Key Studies
Scientific foundations and analyses for offshore hydrogen production — independently commissioned, publicly available.

The Frontier Economics study demonstrates that offshore sector coupling can reduce system costs by up to EUR 1.7 billion per year. The analysis shows that combined electricity and hydrogen transport systems are the most cost-effective solution for distant offshore wind areas. Results are robust across various sensitivity analyses.

The E-Bridge study evaluates connection concepts for distant offshore wind areas in the German North Sea. Combined transport and connection concepts can reduce expansion costs by EUR 31 billion. The 88-page study examines energy scenarios, connection concepts, cost analyses as well as environmental and legal aspects.

The Fraunhofer IEE study analyses the role of German offshore energy islands in the European energy system. Commissioned by Copenhagen Energy Islands ApS, it examines how artificial energy islands in the North Sea can serve as hubs for wind energy generation and hydrogen production.

The DNV study specifies a European offshore hydrogen backbone network and confirms the significant potential of hydrogen production at sea. It examines hydrogen demand, production potentials and the comparison of onshore vs. offshore production. The backbone connects production sites in the North Sea with consumption centres onshore.

The AFRY study compares system variants for hydrogen supply from offshore wind power. Commissioned by RWE, Gasunie, Gascade, Equinor and Shell, it demonstrates clear advantages of decentralised hydrogen production at sea compared to centralised onshore solutions.
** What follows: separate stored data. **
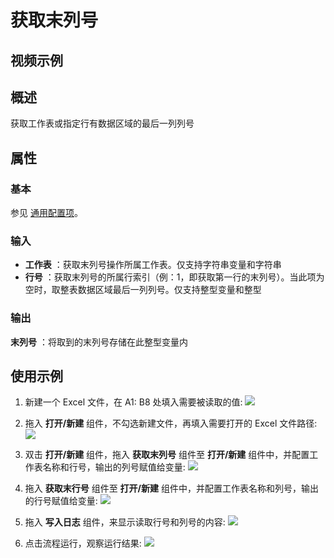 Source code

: # 获取末列号

## 视频示例

## 概述

获取工作表或指定行有数据区域的最后一列列号

## 属性

### 基本

参见 [通用配置项](../Appendix/CommonConfigurationItems.md)。

### 输入

- **工作表** ：获取末列号操作所属工作表。仅支持字符串变量和字符串
- **行号** ：获取末列号的所属行索引（例：1，即获取第一行的末列号）。当此项为空时，取整表数据区域最后一列列号。仅支持整型变量和整型

### 输出

**末列号** ：将取到的末列号存储在此整型变量内

## 使用示例

1. 新建一个 Excel 文件，在 A1: B8 处填入需要被读取的值:
![](https://docimages.blob.core.chinacloudapi.cn/images/Activities/wps29.png)

2. 拖入 **打开/新建** 组件，不勾选新建文件，再填入需要打开的 Excel 文件路径:
![](https://docimages.blob.core.chinacloudapi.cn/images/Activities/wps5.png)

3. 双击 **打开/新建** 组件，拖入 **获取末列号** 组件至 **打开/新建** 组件中，并配置工作表名称和行号，输出的列号赋值给变量:
![](https://docimages.blob.core.chinacloudapi.cn/images/Activities/wps37.png)

4. 拖入 **获取末行号** 组件至 **打开/新建** 组件中，并配置工作表名称和列号，输出的行号赋值给变量:
![](https://docimages.blob.core.chinacloudapi.cn/images/Activities/wps38.png)

5. 拖入 **写入日志** 组件，来显示读取行号和列号的内容:
![](https://docimages.blob.core.chinacloudapi.cn/images/Activities/wps39.png)

6. 点击流程运行，观察运行结果:
![](https://docimages.blob.core.chinacloudapi.cn/images/Activities/wps40.png) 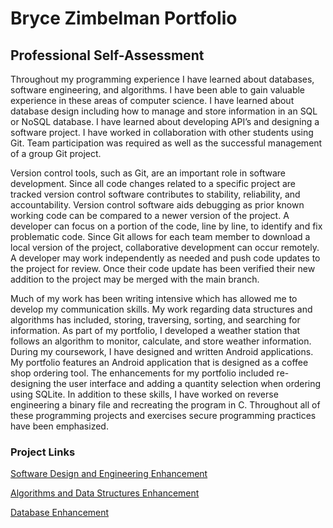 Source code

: # Bryce Zimbelman Portfolio

## Professional Self-Assessment

  Throughout my programming experience I have learned about databases, software engineering, and algorithms. I have been able to gain valuable experience in these areas of computer science. I have learned about database design including how to manage and store information in an SQL or NoSQL database. I have learned about developing API’s and designing a software project. I have worked in collaboration with other students using Git. Team participation was required as well as the successful management of a group Git project.
  
  Version control tools, such as Git, are an important role in software development. Since all code changes related to a specific project are tracked version control software contributes to stability, reliability, and accountability. Version control software aids debugging as prior known working code can be compared to a newer version of the project. A developer can focus on a portion of the code, line by line, to identify and fix problematic code. Since Git allows for each team member to download a local version of the project, collaborative development can occur remotely. A developer may work independently as needed and push code updates to the project for review. Once their code update has been verified their new addition to the project may be merged with the main branch.
  
  Much of my work has been writing intensive which has allowed me to develop my communication skills. My work regarding data structures and algorithms has included, storing, traversing, sorting, and searching for information. As part of my portfolio, I developed a weather station that follows an algorithm to monitor, calculate, and store weather information. During my coursework, I have designed and written Android applications. My portfolio features an Android application that is designed as a coffee shop ordering tool. The enhancements for my portfolio included re-designing the user interface and adding a quantity selection when ordering using SQLite. In addition to these skills, I have worked on reverse engineering a binary file and recreating the program in C. Throughout all of these programming projects and exercises secure programming practices have been emphasized.
  
### Project Links

[Software Design and Engineering Enhancement](enhancement-one.md)

[Algorithms and Data Structures Enhancement](enhancement-two.md)

[Database Enhancement](enhancement-three.md)
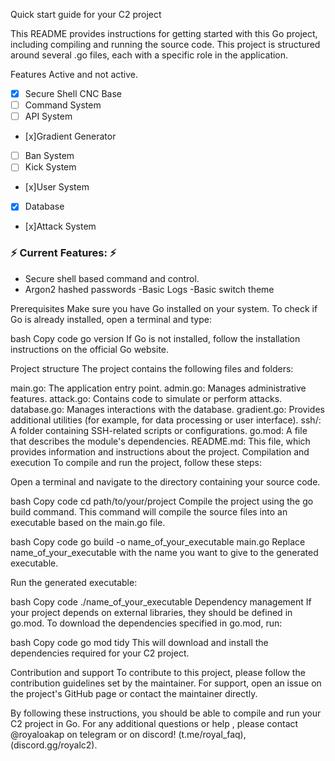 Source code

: 

Quick start guide for your C2 project

This README provides instructions for getting started with this Go project, including compiling and running the source code. This project is structured around several .go files, each with a specific role in the application.

Features Active and not active.

- [x] Secure Shell CNC Base
- [ ] Command System
- [ ] API System
- [x]Gradient Generator
- [ ] Ban System
- [ ] Kick System
- [x]User System
- [x] Database
- [x]Attack System

<h3>⚡️ Current Features: ⚡️</h3>

- Secure shell based command and control.
- Argon2 hashed passwords
-Basic Logs
-Basic switch theme




Prerequisites
Make sure you have Go installed on your system. To check if Go is already installed, open a terminal and type:

bash
Copy code
go version
If Go is not installed, follow the installation instructions on the official Go website.

Project structure
The project contains the following files and folders:

main.go: The application entry point.
admin.go: Manages administrative features.
attack.go: Contains code to simulate or perform attacks.
database.go: Manages interactions with the database.
gradient.go: Provides additional utilities (for example, for data processing or user interface).
ssh/: A folder containing SSH-related scripts or configurations.
go.mod: A file that describes the module's dependencies.
README.md: This file, which provides information and instructions about the project.
Compilation and execution
To compile and run the project, follow these steps:

Open a terminal and navigate to the directory containing your source code.

bash
Copy code
cd path/to/your/project
Compile the project using the go build command. This command will compile the source files into an executable based on the main.go file.

bash
Copy code
go build -o name_of_your_executable main.go
Replace name_of_your_executable with the name you want to give to the generated executable.

Run the generated executable:

bash
Copy code
./name_of_your_executable
Dependency management
If your project depends on external libraries, they should be defined in go.mod. To download the dependencies specified in go.mod, run:

bash
Copy code
go mod tidy
This will download and install the dependencies required for your C2 project.

Contribution and support
To contribute to this project, please follow the contribution guidelines set by the maintainer. For support, open an issue on the project's GitHub page or contact the maintainer directly.

By following these instructions, you should be able to compile and run your C2 project in Go. For any additional questions or help , please contact @royaloakap on telegram or on discord! (t.me/royal_faq), (discord.gg/royalc2).
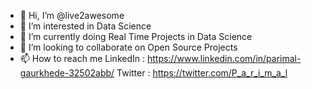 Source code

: - 👋 Hi, I’m @live2awesome
- 👀 I’m interested in Data Science  
- 🌱 I’m currently doing Real Time Projects in Data Science
- 💞️ I’m looking to collaborate on Open Source Projects 
- 📫 How to reach me 
 LinkedIn : https://www.linkedin.com/in/parimal-gaurkhede-32502abb/
 Twitter : https://twitter.com/P_a_r_i_m_a_l

<!---
live2awesome/live2awesome is a ✨ special ✨ repository because its `README.md` (this file) appears on your GitHub profile.
You can click the Preview link to take a look at your changes.
--->
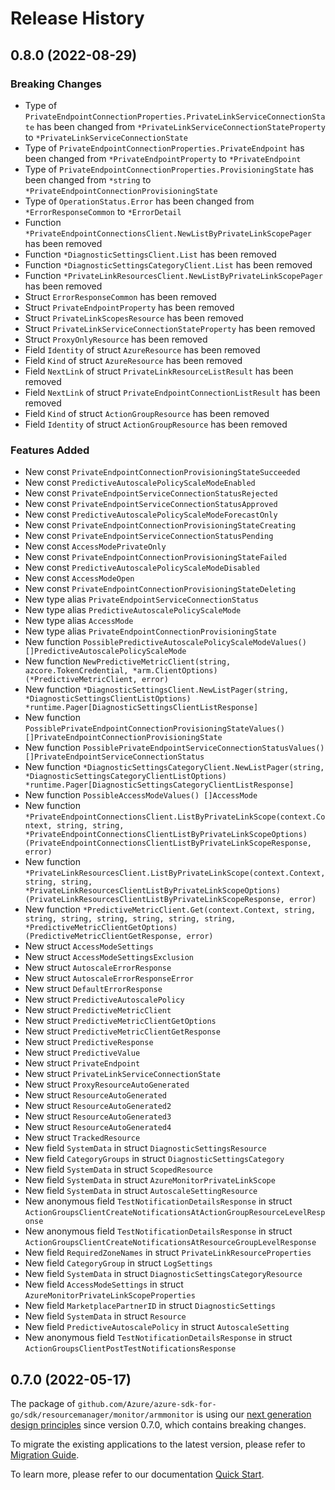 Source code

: # Release History

## 0.8.0 (2022-08-29)
### Breaking Changes

- Type of `PrivateEndpointConnectionProperties.PrivateLinkServiceConnectionState` has been changed from `*PrivateLinkServiceConnectionStateProperty` to `*PrivateLinkServiceConnectionState`
- Type of `PrivateEndpointConnectionProperties.PrivateEndpoint` has been changed from `*PrivateEndpointProperty` to `*PrivateEndpoint`
- Type of `PrivateEndpointConnectionProperties.ProvisioningState` has been changed from `*string` to `*PrivateEndpointConnectionProvisioningState`
- Type of `OperationStatus.Error` has been changed from `*ErrorResponseCommon` to `*ErrorDetail`
- Function `*PrivateEndpointConnectionsClient.NewListByPrivateLinkScopePager` has been removed
- Function `*DiagnosticSettingsClient.List` has been removed
- Function `*DiagnosticSettingsCategoryClient.List` has been removed
- Function `*PrivateLinkResourcesClient.NewListByPrivateLinkScopePager` has been removed
- Struct `ErrorResponseCommon` has been removed
- Struct `PrivateEndpointProperty` has been removed
- Struct `PrivateLinkScopesResource` has been removed
- Struct `PrivateLinkServiceConnectionStateProperty` has been removed
- Struct `ProxyOnlyResource` has been removed
- Field `Identity` of struct `AzureResource` has been removed
- Field `Kind` of struct `AzureResource` has been removed
- Field `NextLink` of struct `PrivateLinkResourceListResult` has been removed
- Field `NextLink` of struct `PrivateEndpointConnectionListResult` has been removed
- Field `Kind` of struct `ActionGroupResource` has been removed
- Field `Identity` of struct `ActionGroupResource` has been removed

### Features Added

- New const `PrivateEndpointConnectionProvisioningStateSucceeded`
- New const `PredictiveAutoscalePolicyScaleModeEnabled`
- New const `PrivateEndpointServiceConnectionStatusRejected`
- New const `PrivateEndpointServiceConnectionStatusApproved`
- New const `PredictiveAutoscalePolicyScaleModeForecastOnly`
- New const `PrivateEndpointConnectionProvisioningStateCreating`
- New const `PrivateEndpointServiceConnectionStatusPending`
- New const `AccessModePrivateOnly`
- New const `PrivateEndpointConnectionProvisioningStateFailed`
- New const `PredictiveAutoscalePolicyScaleModeDisabled`
- New const `AccessModeOpen`
- New const `PrivateEndpointConnectionProvisioningStateDeleting`
- New type alias `PrivateEndpointServiceConnectionStatus`
- New type alias `PredictiveAutoscalePolicyScaleMode`
- New type alias `AccessMode`
- New type alias `PrivateEndpointConnectionProvisioningState`
- New function `PossiblePredictiveAutoscalePolicyScaleModeValues() []PredictiveAutoscalePolicyScaleMode`
- New function `NewPredictiveMetricClient(string, azcore.TokenCredential, *arm.ClientOptions) (*PredictiveMetricClient, error)`
- New function `*DiagnosticSettingsClient.NewListPager(string, *DiagnosticSettingsClientListOptions) *runtime.Pager[DiagnosticSettingsClientListResponse]`
- New function `PossiblePrivateEndpointConnectionProvisioningStateValues() []PrivateEndpointConnectionProvisioningState`
- New function `PossiblePrivateEndpointServiceConnectionStatusValues() []PrivateEndpointServiceConnectionStatus`
- New function `*DiagnosticSettingsCategoryClient.NewListPager(string, *DiagnosticSettingsCategoryClientListOptions) *runtime.Pager[DiagnosticSettingsCategoryClientListResponse]`
- New function `PossibleAccessModeValues() []AccessMode`
- New function `*PrivateEndpointConnectionsClient.ListByPrivateLinkScope(context.Context, string, string, *PrivateEndpointConnectionsClientListByPrivateLinkScopeOptions) (PrivateEndpointConnectionsClientListByPrivateLinkScopeResponse, error)`
- New function `*PrivateLinkResourcesClient.ListByPrivateLinkScope(context.Context, string, string, *PrivateLinkResourcesClientListByPrivateLinkScopeOptions) (PrivateLinkResourcesClientListByPrivateLinkScopeResponse, error)`
- New function `*PredictiveMetricClient.Get(context.Context, string, string, string, string, string, string, string, *PredictiveMetricClientGetOptions) (PredictiveMetricClientGetResponse, error)`
- New struct `AccessModeSettings`
- New struct `AccessModeSettingsExclusion`
- New struct `AutoscaleErrorResponse`
- New struct `AutoscaleErrorResponseError`
- New struct `DefaultErrorResponse`
- New struct `PredictiveAutoscalePolicy`
- New struct `PredictiveMetricClient`
- New struct `PredictiveMetricClientGetOptions`
- New struct `PredictiveMetricClientGetResponse`
- New struct `PredictiveResponse`
- New struct `PredictiveValue`
- New struct `PrivateEndpoint`
- New struct `PrivateLinkServiceConnectionState`
- New struct `ProxyResourceAutoGenerated`
- New struct `ResourceAutoGenerated`
- New struct `ResourceAutoGenerated2`
- New struct `ResourceAutoGenerated3`
- New struct `ResourceAutoGenerated4`
- New struct `TrackedResource`
- New field `SystemData` in struct `DiagnosticSettingsResource`
- New field `CategoryGroups` in struct `DiagnosticSettingsCategory`
- New field `SystemData` in struct `ScopedResource`
- New field `SystemData` in struct `AzureMonitorPrivateLinkScope`
- New field `SystemData` in struct `AutoscaleSettingResource`
- New anonymous field `TestNotificationDetailsResponse` in struct `ActionGroupsClientCreateNotificationsAtActionGroupResourceLevelResponse`
- New anonymous field `TestNotificationDetailsResponse` in struct `ActionGroupsClientCreateNotificationsAtResourceGroupLevelResponse`
- New field `RequiredZoneNames` in struct `PrivateLinkResourceProperties`
- New field `CategoryGroup` in struct `LogSettings`
- New field `SystemData` in struct `DiagnosticSettingsCategoryResource`
- New field `AccessModeSettings` in struct `AzureMonitorPrivateLinkScopeProperties`
- New field `MarketplacePartnerID` in struct `DiagnosticSettings`
- New field `SystemData` in struct `Resource`
- New field `PredictiveAutoscalePolicy` in struct `AutoscaleSetting`
- New anonymous field `TestNotificationDetailsResponse` in struct `ActionGroupsClientPostTestNotificationsResponse`


## 0.7.0 (2022-05-17)

The package of `github.com/Azure/azure-sdk-for-go/sdk/resourcemanager/monitor/armmonitor` is using our [next generation design principles](https://azure.github.io/azure-sdk/general_introduction.html) since version 0.7.0, which contains breaking changes.

To migrate the existing applications to the latest version, please refer to [Migration Guide](https://aka.ms/azsdk/go/mgmt/migration).

To learn more, please refer to our documentation [Quick Start](https://aka.ms/azsdk/go/mgmt).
Target: realisation of the AquaVentus vision of 10 GW offshore electrolysis capacity by 2035.

Scientific study by the Helmholtz-Zentrum Hereon on the hydrographic impact of offshore hydrogen production in the North Sea. Waste heat causes local temperature changes of up to 2 °C within tens of metres of a 500 MW plant. Large-scale effects are minor and negligible compared to offshore wind farm wake effects.